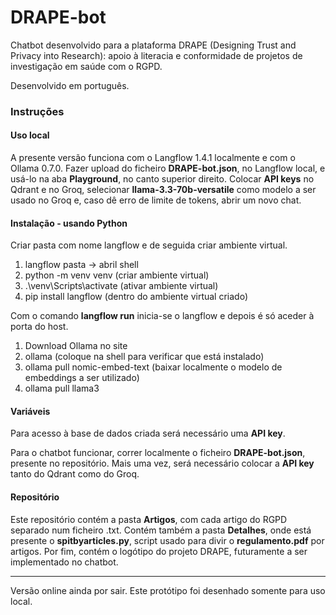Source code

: # DRAPE-bot

Chatbot desenvolvido para a plataforma DRAPE (Designing Trust and Privacy into Research): apoio à literacia e conformidade de projetos de investigação em saúde com o RGPD.

Desenvolvido em português.


### Instruções
#### Uso local
A presente versão funciona com o Langflow 1.4.1 localmente e com o Ollama 0.7.0.
Fazer upload do ficheiro **DRAPE-bot.json**, no Langflow local, e usá-lo na aba **Playground**, no canto superior direito. Colocar **API keys** no Qdrant e no Groq, selecionar **llama-3.3-70b-versatile** como modelo a ser usado no Groq e, caso dê erro de limite de tokens, abrir um novo chat. 

#### Instalação - usando Python
Criar pasta com nome langflow e de seguida criar ambiente virtual.

1. langflow pasta -> abril shell
2. python -m venv venv       (criar ambiente virtual)
3. .\venv\Scripts\activate     (ativar ambiente virtual)
4. pip install langflow      (dentro do ambiente virtual criado)

Com o comando **langflow run** inicia-se o langflow e depois é só aceder à porta do host.

1. Download Ollama no site
2. ollama      (coloque na shell para verificar que está instalado)
3. ollama pull nomic-embed-text      (baixar localmente o modelo de embeddings a ser utilizado)
4. ollama pull llama3 

#### Variáveis
Para acesso à base de dados criada será necessário uma **API key**.

Para o chatbot funcionar, correr localmente o ficheiro **DRAPE-bot.json**, presente no repositório. Mais uma vez, será necessário colocar a **API key** tanto do Qdrant como do Groq.

#### Repositório
Este repositório contém a pasta **Artigos**, com cada artigo do RGPD separado num ficheiro .txt. Contém também a pasta **Detalhes**, onde está presente o **spitbyarticles.py**, script usado para divir o **regulamento.pdf** por artigos. Por fim, contém o logótipo do projeto DRAPE, futuramente a ser implementado no chatbot.

---

Versão online ainda por sair. Este protótipo foi desenhado somente para uso local.
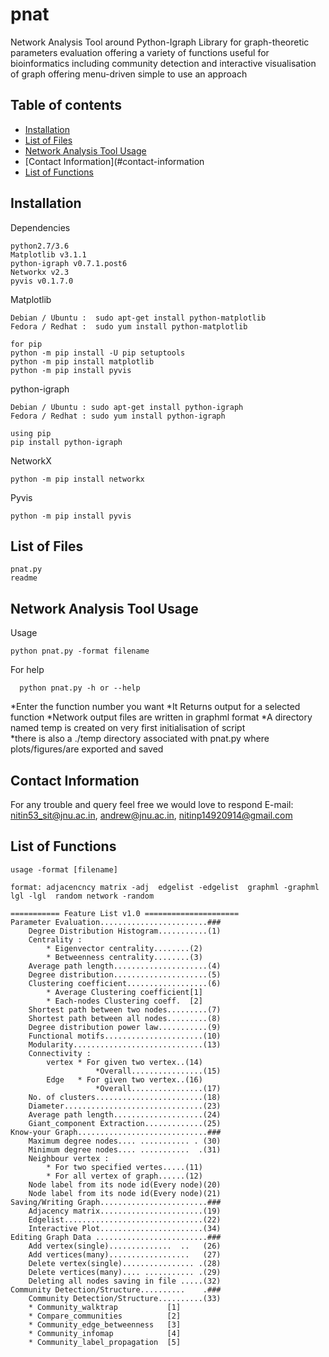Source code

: # pnat
Network Analysis Tool around Python-Igraph Library for  graph-theoretic parameters evaluation offering a variety of functions useful for bioinformatics including community detection and interactive visualisation of graph  offering menu-driven simple to use an approach

## Table of contents
* [Installation](#installation)
* [List of Files](#list-of-contents)
* [Network Analysis Tool Usage](#netwowrk-analysis-tool)
* [Contact Information](#contact-information
* [List of Functions](#List-of-functions) 

## Installation

Dependencies 
	  
    python2.7/3.6
	Matplotlib v3.1.1
	python-igraph v0.7.1.post6
	Networkx v2.3
	pyvis v0.1.7.0

Matplotlib

	Debian / Ubuntu :  sudo apt-get install python-matplotlib
	Fedora / Redhat :  sudo yum install python-matplotlib

	for pip
	python -m pip install -U pip setuptools
	python -m pip install matplotlib
	python -m pip install pyvis
	

python-igraph

	Debian / Ubuntu : sudo apt-get install python-igraph
	Fedora / Redhat : sudo yum install python-igraph

	using pip
	pip install python-igraph

NetworkX

	python -m pip install networkx
	
Pyvis
	
	python -m pip install pyvis
	


## List of Files 

    pnat.py
    readme

## Network Analysis Tool Usage

Usage 
	
    python pnat.py -format filename
	
For help 
	
	  python pnat.py -h or --help

*Enter the function number you want 
*It Returns output for a selected function 
*Network output files are written in graphml format
*A directory named temp is created on very first initialisation of script  
*there is also a ./temp directory associated with pnat.py where plots/figures/are exported and saved  

## Contact Information

For any trouble and query feel free we would love to respond 
E-mail: 
nitin53_sit@jnu.ac.in,
andrew@jnu.ac.in,
nitinp14920914@gmail.com



## List of Functions 
        
 	usage -format [filename]

	format: adjacencncy matrix -adj  edgelist -edgelist  graphml -graphml  lgl -lgl  random network -random
 
	=========== Feature List v1.0 =====================
	Parameter Evaluation........................###
		Degree Distribution Histogram...........(1)
		Centrality : 
			* Eigenvector centrality........(2)
			* Betweenness centrality........(3)
		Average path length.....................(4)
		Degree distribution.....................(5)
		Clustering coefficient..................(6)
			* Average Clustering coefficient[1]
			* Each-nodes Clustering coeff.  [2]
		Shortest path between two nodes.........(7)
		Shortest path between all nodes.........(8)
		Degree distribution power law...........(9)
		Functional motifs......................(10)
		Modularity.............................(13)
		Connectivity : 
			vertex * For given two vertex..(14)
		       	       *Overall................(15)
			Edge   * For given two vertex..(16)
		       	       *Overall................(17)
		No. of clusters........................(18)
		Diameter...............................(23)
		Average path length....................(24)
		Giant_component Extraction.............(25)
	Know-your Graph.............................###
		Maximum degree nodes.... ........... . (30)
		Minimum degree nodes.... ...........  .(31)
		Neighbour vertex : 
			* For two specified vertes.....(11)
			* For all vertex of graph......(12)
		Node label from its node id(Every node)(20)
		Node label from its node id(Every node)(21)
	Saving/Writing Graph........................###
		Adjacency matrix.......................(19)
		Edgelist...............................(22)
		Interactive Plot.......................(34)
	Editing Graph Data .........................###
		Add vertex(single)..............  ..   (26)
		Add vertices(many)..................   (27)
		Delete vertex(single)................ .(28)
		Delete vertices(many).... ........... .(29)
		Deleting all nodes saving in file .....(32)
	Community Detection/Structure..........    .###
		Community Detection/Structure..........(33)
		* Community_walktrap           [1]
		* Compare_communities          [2]
		* Community_edge_betweenness   [3]
		* Community_infomap            [4]
		* Community_label_propagation  [5]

══════

> **THE PROBLEM**
Within the entries above, some lines may contain "Ubuntu". Report how many, and nothing else.

> **OUTPUT OF THE EXERCISE**
2